##### Data records #####

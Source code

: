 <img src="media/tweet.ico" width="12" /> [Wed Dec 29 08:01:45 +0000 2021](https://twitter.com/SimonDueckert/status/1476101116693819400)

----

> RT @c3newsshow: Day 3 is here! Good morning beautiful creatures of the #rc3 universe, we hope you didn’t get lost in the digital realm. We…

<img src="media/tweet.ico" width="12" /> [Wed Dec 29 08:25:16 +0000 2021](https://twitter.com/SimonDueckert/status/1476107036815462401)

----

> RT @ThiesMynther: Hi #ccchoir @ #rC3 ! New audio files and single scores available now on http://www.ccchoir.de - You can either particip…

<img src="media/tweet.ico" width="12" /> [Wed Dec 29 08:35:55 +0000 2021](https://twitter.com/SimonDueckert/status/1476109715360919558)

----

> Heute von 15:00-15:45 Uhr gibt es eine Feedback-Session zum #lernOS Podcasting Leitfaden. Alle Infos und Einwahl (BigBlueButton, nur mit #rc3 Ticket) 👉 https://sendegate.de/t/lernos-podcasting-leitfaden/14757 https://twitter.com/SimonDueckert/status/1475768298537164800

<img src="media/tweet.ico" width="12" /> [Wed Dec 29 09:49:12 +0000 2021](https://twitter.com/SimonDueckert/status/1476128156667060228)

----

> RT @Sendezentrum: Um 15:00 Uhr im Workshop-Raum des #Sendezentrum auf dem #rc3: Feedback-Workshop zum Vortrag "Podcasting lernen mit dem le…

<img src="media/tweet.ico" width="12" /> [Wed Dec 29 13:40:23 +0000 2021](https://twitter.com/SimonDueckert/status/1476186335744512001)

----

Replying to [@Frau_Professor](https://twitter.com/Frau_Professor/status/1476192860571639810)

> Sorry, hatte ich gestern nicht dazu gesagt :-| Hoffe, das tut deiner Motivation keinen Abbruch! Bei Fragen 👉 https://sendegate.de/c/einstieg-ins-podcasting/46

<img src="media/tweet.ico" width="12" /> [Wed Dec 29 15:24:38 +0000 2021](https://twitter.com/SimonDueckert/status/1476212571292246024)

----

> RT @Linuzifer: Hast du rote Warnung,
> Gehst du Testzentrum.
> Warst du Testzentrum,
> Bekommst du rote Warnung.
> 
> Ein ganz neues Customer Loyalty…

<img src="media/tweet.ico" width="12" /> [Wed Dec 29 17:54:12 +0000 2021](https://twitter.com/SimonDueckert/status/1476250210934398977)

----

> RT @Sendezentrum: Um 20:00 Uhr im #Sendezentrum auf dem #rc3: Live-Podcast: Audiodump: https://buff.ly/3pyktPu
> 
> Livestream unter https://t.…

#####

Would you please give the data above again, exactly as it appears?

Source code

: <img src="media/tweet.ico" width="12" /> [Wed Dec 29 08:01:45 +0000 2021](https://twitter.com/SimonDueckert/status/1476101116693819400)

----

> RT @c3newsshow: Day 3 is here! Good morning beautiful creatures of the #rc3 universe, we hope you didn’t get lost in the digital realm. We…

<img src="media/tweet.ico" width="12" /> [Wed Dec 29 08:25:16 +0000 2021](https://twitter.com/SimonDueckert/status/1476107036815462401)

----

> RT @ThiesMynther: Hi #ccchoir @ #rC3 ! New audio files and single scores available now on http://www.ccchoir.de - You can either particip…

<img src="media/tweet.ico" width="12" /> [Wed Dec 29 08:35:55 +0000 2021](https://twitter.com/SimonDueckert/status/1476109715360919558)

----

> Heute von 15:00-15:45 Uhr gibt es eine Feedback-Session zum #lernOS Podcasting Leitfaden. Alle Infos und Einwahl (BigBlueButton, nur mit #rc3 Ticket) 👉 https://sendegate.de/t/lernos-podcasting-leitfaden/14757 https://twitter.com/SimonDueckert/status/1475768298537164800

<img src="media/tweet.ico" width="12" /> [Wed Dec 29 09:49:12 +0000 2021](https://twitter.com/SimonDueckert/status/1476128156667060228)

----

> RT @Sendezentrum: Um 15:00 Uhr im Workshop-Raum des #Sendezentrum auf dem #rc3: Feedback-Workshop zum Vortrag "Podcasting lernen mit dem le…

<img src="media/tweet.ico" width="12" /> [Wed Dec 29 13:40:23 +0000 2021](https://twitter.com/SimonDueckert/status/1476186335744512001)

----

Replying to [@Frau_Professor](https://twitter.com/Frau_Professor/status/1476192860571639810)

> Sorry, hatte ich gestern nicht dazu gesagt :-| Hoffe, das tut deiner Motivation keinen Abbruch! Bei Fragen 👉 https://sendegate.de/c/einstieg-ins-podcasting/46

<img src="media/tweet.ico" width="12" /> [Wed Dec 29 15:24:38 +0000 2021](https://twitter.com/SimonDueckert/status/1476212571292246024)

----

> RT @Linuzifer: Hast du rote Warnung,
> Gehst du Testzentrum.
> Warst du Testzentrum,
> Bekommst du rote Warnung.
> 
> Ein ganz neues Customer Loyalty…

<img src="media/tweet.ico" width="12" /> [Wed Dec 29 17:54:12 +0000 2021](https://twitter.com/SimonDueckert/status/1476250210934398977)

----

> RT @Sendezentrum: Um 20:00 Uhr im #Sendezentrum auf dem #rc3: Live-Podcast: Audiodump: https://buff.ly/3pyktPu
> 
> Livestream unter https://t.…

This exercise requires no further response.